Ganz Ostafrika hat Angst, dass Burundis umstrittene Wahl die Region in eine neue Gewaltspirale stürzt. Alle Seiten rüsten sich für einen Krieg.

Kabarore, Provinz Kayanza: Bewaffnete Sicherheitskräfte bei einer Wahlveranstaltung am 17.07.2015 Foto: Simone Schlindwein

BUJUMBURA taz | Es wird einsam um Pierre Nkurunziza. Als der burundische Präsident bei seiner letzten Wahlveranstaltung am Freitag auf der Bühne steht und winkt, fehlen um ihn herum seine engsten Generäle, die mit ihm vor zehn Jahren als Rebellenchefs an die Macht gekommen waren. Dazu gehörten der gefürchtete Adolphe Nshimirimana, bis vor Kurzem Geheimdienstchef, und Alain Guillaume Bunyoni, einstiger Polizeichef. Sie hatten bei den letzten Wahlen 2010 noch mit Nkurunziza getanzt und gefeiert. Jetzt steht der Präsident allein da, mit einem Hirtenstab, an dem drei Luftballons baumeln, und wirkt irgendwie fehl am Platz.

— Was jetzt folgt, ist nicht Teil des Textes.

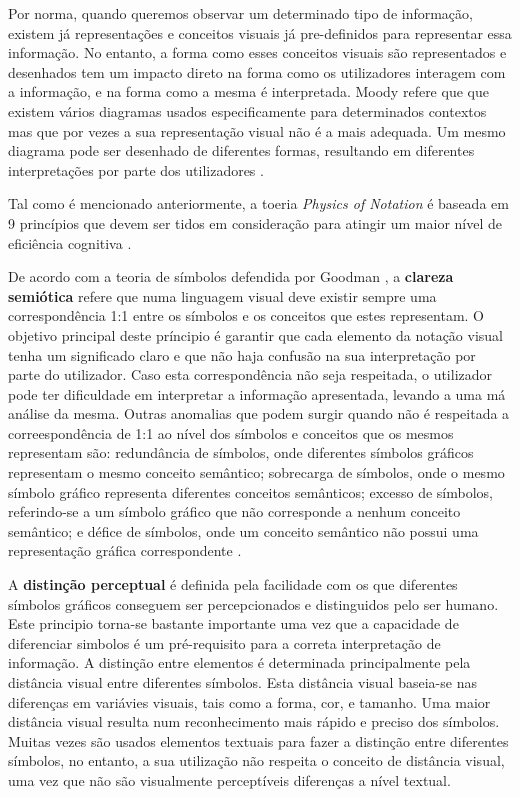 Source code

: Por norma, quando queremos observar um determinado tipo de informação, existem já representações e conceitos visuais já pre-definidos para representar essa informação. No entanto, a forma como esses conceitos visuais são representados e desenhados tem um impacto direto na forma como os utilizadores interagem com a informação, e na forma como a mesma é interpretada. Moody refere que que existem vários diagramas usados especificamente para determinados contextos mas que por vezes a sua representação visual não é a mais adequada. Um mesmo diagrama pode ser desenhado de diferentes formas, resultando em diferentes interpretações por parte dos utilizadores \cite{moody2009physics}. 

Tal como é mencionado anteriormente, a toeria \textit{Physics of Notation} é baseada em 9 princípios que devem ser tidos em consideração para atingir um maior nível de eficiência cognitiva \cite{moody2009physics}.

De acordo com a teoria de símbolos defendida por Goodman \cite{goodman1976languages}, a \textbf{clareza semiótica} refere que numa linguagem visual deve existir sempre uma correspondência 1:1 entre os símbolos e os conceitos que estes representam. O objetivo principal deste príncipio é garantir que cada elemento da notação visual tenha um significado claro e que não haja confusão na sua interpretação por parte do utilizador. Caso esta correspondência não seja respeitada, o utilizador pode ter dificuldade em interpretar a informação apresentada, levando a uma má análise da mesma. Outras anomalias que podem surgir quando não é respeitada a correespondência de 1:1 ao nível dos símbolos e conceitos que os mesmos representam são: redundância de símbolos, onde diferentes símbolos gráficos representam o mesmo conceito semântico; sobrecarga de símbolos, onde o mesmo símbolo gráfico representa diferentes conceitos semânticos; excesso de símbolos, referindo-se a um símbolo gráfico que não corresponde a nenhum conceito semântico; e défice de símbolos, onde um conceito semântico não possui uma representação gráfica correspondente \cite{moody2009physics}.

A \textbf{distinção perceptual} é definida pela facilidade com os que diferentes símbolos gráficos conseguem ser percepcionados e distinguidos pelo ser humano. Este principio torna-se bastante importante uma vez que a capacidade de diferenciar simbolos é um pré-requisito para a correta interpretação de informação. A distinção entre elementos é determinada principalmente pela distância visual entre diferentes símbolos. Esta distância visual baseia-se nas diferenças em variávies visuais, tais como a forma, cor, e tamanho. Uma maior distância visual resulta num reconhecimento mais rápido e preciso dos símbolos. Muitas vezes são usados elementos textuais para fazer a distinção entre diferentes símbolos, no entanto, a sua utilização não respeita o conceito de distância visual, uma vez que não são visualmente perceptíveis diferenças a nível textual.

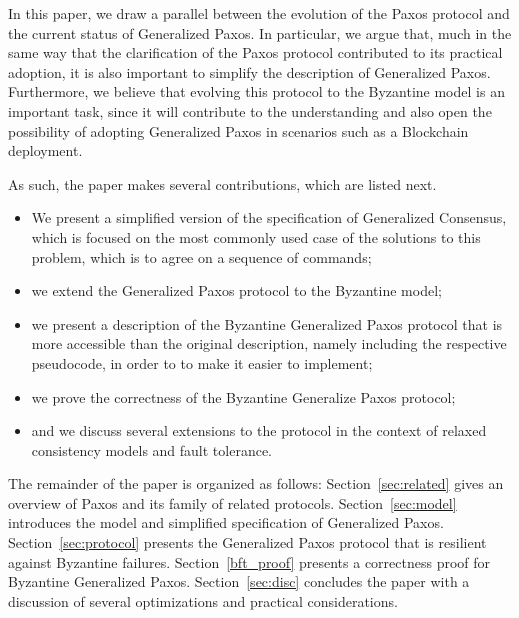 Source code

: 
In this paper, we draw a parallel between the evolution of the Paxos
protocol and the current status of Generalized Paxos. In particular,
we argue that, much in the same way that the clarification of the Paxos
protocol contributed to its practical adoption, it is also important
to simplify the description of Generalized Paxos. Furthermore, we believe
that evolving this protocol to the Byzantine model is an important
task, since it will contribute to the understanding
and also open the possibility of adopting Generalized Paxos in
scenarios such as a Blockchain deployment.

As such, the paper makes several contributions, which are listed next.
%
\begin{itemize}
\item
We present a simplified version of the specification of Generalized
Consensus, which is focused on the most commonly used case of the
solutions to this problem, which is to agree on a sequence of
commands;

\item
we extend the Generalized Paxos protocol to the Byzantine model; 

\item
we present a description of the Byzantine Generalized Paxos protocol
that is more accessible than the original description, namely including the
respective pseudocode, in order to to make it 
easier to implement;

\item
we prove the correctness of the Byzantine Generalize Paxos protocol;

\item
and we discuss several extensions to the protocol in the context of relaxed consistency models and fault tolerance.
\end{itemize}
%
The remainder of the paper is organized as follows:
Section~\ref{sec:related} gives an overview of Paxos and its family of related protocols.
Section~\ref{sec:model} introduces the model and simplified specification of Generalized Paxos.
Section~\ref{sec:protocol} presents the Generalized Paxos protocol that is resilient against Byzantine failures. Section~\ref{bft_proof} presents a correctness proof for Byzantine Generalized Paxos.
Section~\ref{sec:disc} concludes the paper with a discussion of several optimizations and practical considerations.
%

Die Wahlkampfveranstaltung findet in der nördlichen Provinz Kayanza statt, im kleinen Ort Kabarore zwischen Hügeln und Maniokfeldern. Eine Woche vorher hat es dort angeblich Gefechte zwischen der Armee und mysteriösen Rebellen gegeben. Doch von Gefahr ist dem Präsidenten nichts anzumerken. Ein paar Militärs und Polizisten mit Maschinengewehren, Dutzende Geheimdienstler in Zivil mit Sonnenbrillen: Im Vergleich zum Truppenaufmarsch bei den Wahlen vor fünf Jahren ist das relativ lax.

Der Präsident trägt Jeans und T-Shirt, seine Augen versteckt er hinter einer verspiegelten Sonnenbrille. Er gibt sich als einfacher Mann des Volkes. Anstatt lange Reden zu schwingen, spielt er am nächsten Tag lieber Fußball mit seinen Anhängern. Zu sagen hat er ohnehin nicht viel. Fünf Mal wiederholt er in Kabarore sein Versprechen von Frieden und Sicherheit, damit er 20 Minuten voll kriegt. Die paar tausend Zuhörer klatschen nach Aufforderung.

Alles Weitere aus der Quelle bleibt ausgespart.